Warnung des Objektivitätsministeriums: Diese Kolumne enthält Groupie-Content. Denken Sie an Kreischmädels bei Take That. Wenn Sie sowas nicht aushalten, blättern Sie weiter. [Kolumne für den WIENER 363]

Der englische Ausdruck “Serendipity” wurde vor nicht all zu langer Zeit in die Liste der zehn schwerst übersetzbaren Worte gewählt. Er hat ein bissl was mit glücklicher Fügung zu tun; damit, dass – wie die Oma zu sagen pflegte – der liebe Gott woanders ein Fenster aufmacht, wenn irgendwo eine Tür zugeht.

Mein Fenster ist in einer verregneten Oktoberwoche aufgegangen. In Form eines PDF-Files, das inmitten einer hoffnungslosen Türzu-Nacht in meine Inbox flatterte. Unter dem etwas spröden Titel “Internet und Demokratie in Europa” (schnarch) luden die Präsidentin des Nationalrates (schnarch) und der Generalssekretär der Industriellenvereinigung (doppel scharch) ins Parlament. Man hätte dort einen englischen Gentleman als Gast, den Informatiker und Physiker Sir Tim Berners-Lee.

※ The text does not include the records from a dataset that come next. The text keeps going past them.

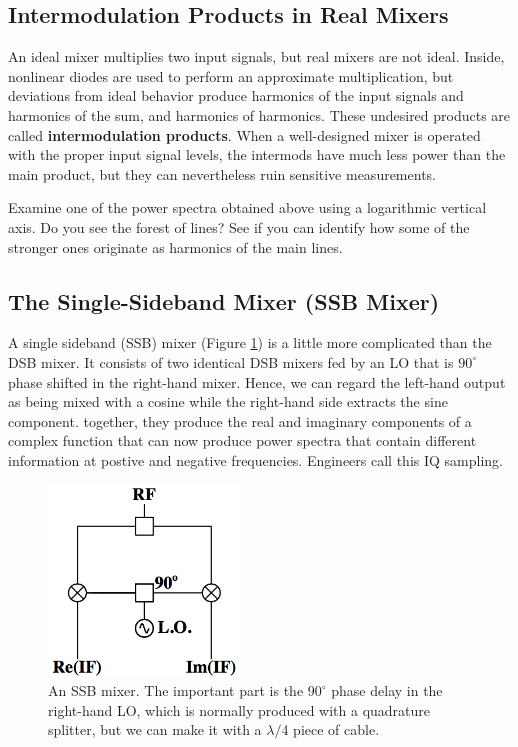 \documentclass[11pt,preprint]{aastex}
\begin{document}
\subsection{Intermodulation Products in Real Mixers}

\noindent
An ideal mixer multiplies two input
signals, but real mixers are not ideal. Inside,
nonlinear diodes are used to perform an approximate multiplication, but
deviations from ideal behavior 
produce harmonics of the input signals and harmonics of the sum, and harmonics
of harmonics.
These undesired products are called
{\bf intermodulation products}.
When a well-designed
mixer is operated with the proper input signal levels, the intermods
have much less power than the main product, but they can nevertheless
ruin sensitive measurements.

Examine one of the power spectra obtained above using a logarithmic vertical
axis.
Do you see the forest of lines?
See if you can identify how some of the
stronger ones originate as harmonics of the main lines.

\subsection{ The Single-Sideband Mixer (SSB Mixer)}
\label{sectssb}

\noindent
A single sideband (SSB) mixer (Figure \ref{ssb}) is a
little more complicated than the DSB mixer. It consists of two identical
DSB mixers fed by an LO that is $90^\circ$ phase shifted in the right-hand mixer.
Hence, we can regard the left-hand output as being mixed with a cosine while
the right-hand side extracts the sine component.
together, they produce the real and imaginary components of a complex function
that can now produce power spectra that contain different information
at postive and negative frequencies.
Engineers call this IQ sampling.

\begin{figure}[h!]
\begin{center}
  \includegraphics[height=2in]{ssbmixer.png}
\end{center}
\caption{\footnotesize An SSB mixer. The important part is the
  $90^\circ$ phase delay in the right-hand LO, which is normally
  produced with a quadrature splitter, but we can make it
  with a $\lambda/4$ piece of cable. \label{ssb}}
\end{figure}
\end{document}
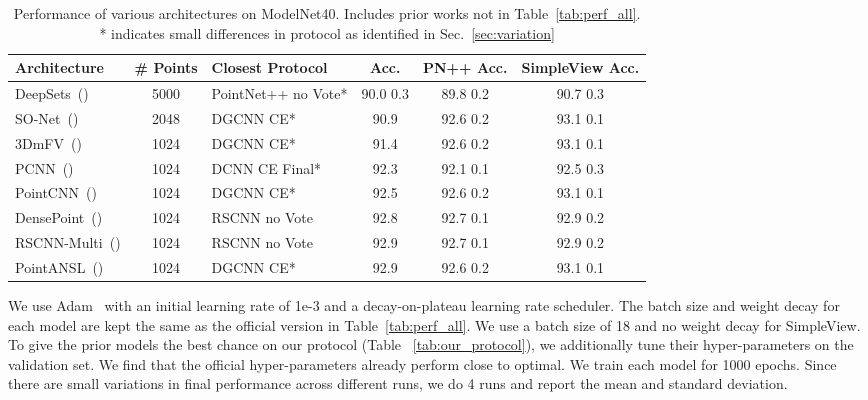 \documentclass{article}
\newcommand\method{SimpleView}
\begin{document}
\begin{table*}[ht]
\caption{Performance of various architectures on ModelNet40. Includes prior works not in Table~\ref{tab:perf_all}. * indicates small differences in protocol as identified in Sec.~\ref{sec:variation}}
\label{tab:one_one}
\centering
\begin{tabular}{lclccc}
\toprule
Architecture & \# Points & Closest Protocol & Acc. & PN++ Acc. & SimpleView Acc. \\ \midrule
DeepSets~(\citeauthor{zaheer-deepsets-nips17})    & 5000    & PointNet++ no Vote* & 90.0  0.3 &  89.8  0.2  & 90.7  0.3      \\
SO-Net~(\citeauthor{li-sonet-cvpr18}) & 2048   & DGCNN CE* & 90.9 & 92.6  0.2  & 93.1  0.1 \\
3DmFV~(\citeauthor{ben20183dmfv})      & 1024  & DGCNN CE*      & 91.4 & 92.6  0.2      & 93.1  0.1 \\
PCNN~(\citeauthor{atzmon2018point})      & 1024  & DCNN CE Final*                & 92.3 &  92.1  0.1  &   92.5  0.3 \\
PointCNN~(\citeauthor{li-pointcnn-ar18})   & 1024   & DGCNN CE*      & 92.5 & 92.6  0.2  & 93.1  0.1 \\
DensePoint~(\citeauthor{liu2019densepoint}) & 1024  & RSCNN no Vote   & 92.8 & 92.7  0.1     & 92.9  0.2\\
RSCNN-Multi~(\citeauthor{liu2019relation})      & 1024  & RSCNN no Vote   & 92.9 & 92.7  0.1      & 92.9  0.2\\
PointANSL~(\citeauthor{yan2020pointasnl}) & 1024  & DGCNN CE*      & 92.9 & 92.6   0.2     & 93.1  0.1 \\
\bottomrule
\end{tabular}
\end{table*}

We use Adam~\citep{kingma2014adam} with an initial learning rate of 1e-3 and a decay-on-plateau learning rate scheduler. The batch size and weight decay for each model are kept the same as the official version in Table~\ref{tab:perf_all}. We use a batch size of 18 and no weight decay for \method{}. To give the prior models the best chance on our protocol (Table ~\ref{tab:our_protocol}), we additionally tune their hyper-parameters on the validation set. We find that the official hyper-parameters already perform close to optimal. We train each model for 1000 epochs. Since there are small variations in final performance across different runs, we do 4 runs and report the mean and standard deviation.
\end{document}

Heiliger Doppel-Espresso! Auf einmal war ich wach.

Für uns Geeks ist Berners-Lee ja so etwas wie Weihnachten. Also nicht bloß die alljährliche Familienaufstellung mit Tanne, sondern das Original-Weihnachten zu Bethlehem. Er ist der Erfinder des WWW – nö, nicht des Internets, wie die Kollegen gerne schreiben, aber doch der wesentlichsten Inkarnation des selben. Ohne Berners-Lee könnten Sie vielleicht E-Mails schicken. Sonst könnten Sie nicht viel. Sie müssten unweigerlich “Die große Chance” gucken anstatt auf Mentos-Cola-Videos auszuweichen. So aber haben Sie Alternativen. Sie haben (meist) freie Medien- und Informationswahl als Teil jener Vision, die den langen Engländer 1989 am CERN-Server herumschrauben ließ. So einer ist er, der Sir Tim! Und wenn Ihnen der Name bislang nichts gesagt hat: Schnell Wikipedia befragen! (Das geht ja auch Dank ihm.)

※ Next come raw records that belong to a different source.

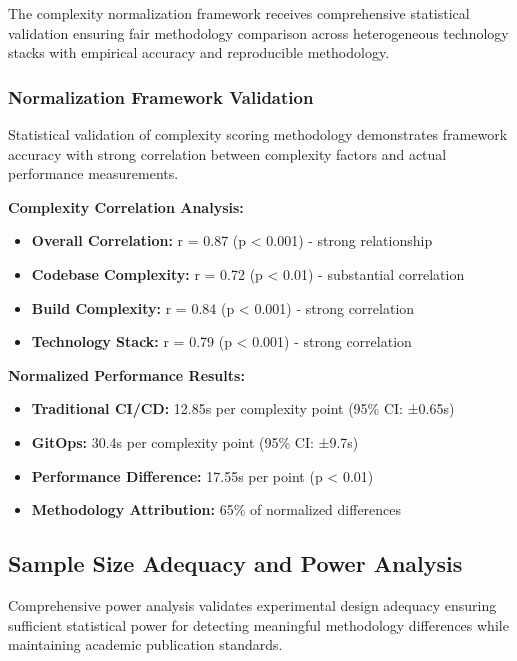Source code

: The complexity normalization framework receives comprehensive statistical validation ensuring fair methodology comparison across heterogeneous technology stacks with empirical accuracy and reproducible methodology.

\subsubsection{Normalization Framework Validation}

Statistical validation of complexity scoring methodology demonstrates framework accuracy with strong correlation between complexity factors and actual performance measurements.

\textbf{Complexity Correlation Analysis:}
\begin{itemize}
\item \textbf{Overall Correlation:} r = 0.87 (p < 0.001) - strong relationship \cite{correlation_interpretation_standards}
\item \textbf{Codebase Complexity:} r = 0.72 (p < 0.01) - substantial correlation \cite{correlation_interpretation_standards}
\item \textbf{Build Complexity:} r = 0.84 (p < 0.001) - strong correlation
\item \textbf{Technology Stack:} r = 0.79 (p < 0.001) - strong correlation
\end{itemize}

\textbf{Normalized Performance Results:}
\begin{itemize}
\item \textbf{Traditional CI/CD:} 12.85s per complexity point (95\% CI: ±0.65s)
\item \textbf{GitOps:} 30.4s per complexity point (95\% CI: ±9.7s)
\item \textbf{Performance Difference:} 17.55s per point (p < 0.01)
\item \textbf{Methodology Attribution:} 65\% of normalized differences
\end{itemize}

\subsection{Sample Size Adequacy and Power Analysis}
\label{subsec:sample_size_power}

Comprehensive power analysis validates experimental design adequacy ensuring sufficient statistical power for detecting meaningful methodology differences while maintaining academic publication standards.

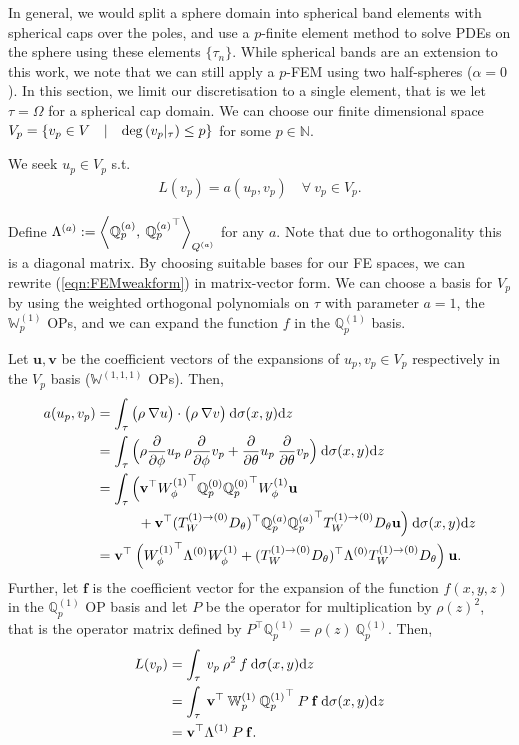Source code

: \documentclass[11pt, oneside]{article}   	%
\newcommand{\N}{\mathbb{N}}
\newcommand{\element}{\tau}
\newcommand{\bigW}{\mathbb{W}}
\newcommand{\bigWiii}{{\mathbb{W}^{(1,1,1)}}}
\newcommand{\scop}{Q}
\newcommand{\scopa}{\scop^{(a)}}
\newcommand{\bigscop}{{\mathbb{Q}}}
\newcommand{\bigscopa}{\bigscop^{(a)}}
\newcommand{\ppphi}{\frac{\partial}{\partial \phi}}
\newcommand{\rhoppphi}{\rho \ppphi}
\newcommand{\pptheta}{\frac{\partial}{\partial \theta}}
\newcommand{\bigscopi}{\bigscop^{(1)}}
\newcommand{\bigscopo}{\bigscop^{(0)}}
\begin{document}
In general, we would split a sphere domain into spherical band elements with spherical caps over the poles, and use a $p$-finite element method to solve PDEs on the sphere using these elements $\{\element_n\}$. While spherical bands are an extension to this work, we note that we can still apply a $p$-FEM using two half-spheres ($\alpha = 0$). In this section, we limit our discretisation to a single element, that is we let $\element = \Omega$ for a spherical cap domain. We can choose our finite dimensional space $V_p = \{v_p \in V \quad | \quad {\rm deg}\,(v_p|_\element) \le p\}$ for some $p \in \N$.

We seek $u_p \in V_p$ s.t.
\begin{align}
	L(v_p) = a(u_p,v_p) \quad \forall \: v_p \in V_p.
	\label{eqn:FEMweakform}
\end{align}

Define $\Lambda^{(a)} :=  \ip< \bigscopa_p, \: {\bigscopa_p}^\top >_{\scopa}$ for any $a$. Note that due to orthogonality this is a diagonal matrix. By choosing suitable bases for our FE spaces, we can rewrite (\ref{eqn:FEMweakform}) in matrix-vector form. We can choose a basis for $V_p$ by using the weighted orthogonal polynomials on $\element$ with parameter $a = 1$, the $\bigW_p^{(1)}$ OPs, and we can expand the function $f$ in the $\bigscopi_p$ basis. 

Let $\mathbf{u}, \mathbf{v}$ be the coefficient vectors of the expansions of $u_p, v_p \in V_p$ respectively in the $V_p$ basis ($\bigWiii$ OPs). Then,
\begin{align*}
	a(u_p,v_p) &= \int_\element \big(\rho \: \nabla u\big) \cdot \big(\rho \: \nabla v\big) \: \D \sigma(x,y) \D z \\
	&= \int_\element \Big( \rhoppphi u_p \: \rhoppphi v_p + \pptheta u_p \: \pptheta v_p \Big) \: \D \sigma(x,y) \D z \\
	&= \int_\element \Big( \mathbf{v}^\top {W_\phi^{(1)}}^\top \bigscopo_p {\bigscopo_p}^\top W_\phi^{(1)} \mathbf{u} \nonumber \\
					& \quad \quad \quad + \mathbf{v}^\top ({T_W^{(1)\to(0)} D_\theta})^\top \bigscopa_p {\bigscopa_p}^\top T_W^{(1)\to(0)} D_\theta \mathbf{u}  \Big) \: \D \sigma(x,y) \D z \\
	&= \mathbf{v}^\top \: \Big( {W_\phi^{(1)}}^\top \Lambda^{(0)}  W_\phi^{(1)} + ({T_W^{(1)\to(0)} D_\theta})^\top \Lambda^{(0)} T_W^{(1)\to(0)} D_\theta \Big) \: \mathbf{u}.
\end{align*}
Further, let $\mathbf{f}$ is the coefficient vector for the expansion of the function $f(x,y,z)$ in the $\bigscopi_p$ OP basis and let $P$ be the operator for multiplication by $\rho(z)^2$, that is the operator matrix defined by $P^\top \bigscopi_p = \rho(z) \: \bigscopi_p$. Then,
\begin{align*}
	L(v_p) &= \int_\element \: v_p \: \rho^2 \: f \: \D \sigma(x,y) \D z \\
	&= \int_\element \: \mathbf{v}^\top \: \bigW_p^{(1)} \: {\bigscopi_p}^\top \: P \: \mathbf{f} \: \D \sigma(x,y) \D z \\	
	&= \mathbf{v}^\top \Lambda^{(1)} \: P \: \mathbf{f}.
\end{align*}
\end{document}
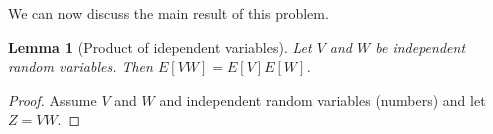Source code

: \documentclass[12pt]{article}
\newtheorem{lemma}{Lemma}[section]
\begin{document}
    We can now discuss the main result of this problem.
\begin{lemma}[Product of idependent variables]
    Let $V$ and $W$ be independent random variables. Then $E[VW] = E[V]E[W]$.
\end{lemma}
\begin{proof}
    Assume $V$ and $W$ and independent random variables (numbers) and let $Z=VW$.
    

\end{proof}
\end{document}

Berners-Lee beginnt seine Vorträge gerne bescheiden: “Als ich das Web erfunden habe…” Kann man ihm nicht vorwerfen. Wer ist schon in der Lage, derartiges von sich zu behaupten? Wie das aber nun mal ist mit der Vaterschaft, so will man doch, dass was Anständiges wird aus dem Bankert. Sir Tim passt auf sein Web auf. Fuchsteufelswild wird er (im Rahmen seiner britischen Möglichkeiten), wenn wer der Freiheit und Neutralität des Sprosses an den Kragen will. Und er weiß, dass Daten nichts können, solange sie in schicken Websites einzementiert sind, aber alles, wenn man sie frei verknüpft. Genau deshalb war er in Wien, denn in Sachen Informationsfreiheitsgesetze und Open Data Richtlinien stellt Österreich das Schlusslicht im internationalen Ranking dar. Platz 89, weit hinter Uruguay. Als Staatsbürgerin ist mir das so peinlich, dass ich mich nicht getraut hab, ihm die Hand zu schütteln.

Aber als Groupie ist mir natürlich gar nichts peinlich! Gibt jetzt ein klassisches Fan-neben-Sir-Foto von uns. Kursiert auch irgendwo in “seinem” Web. Ich schau drein wie eine Ente auf Dope… Hach. Serendipity ist schön.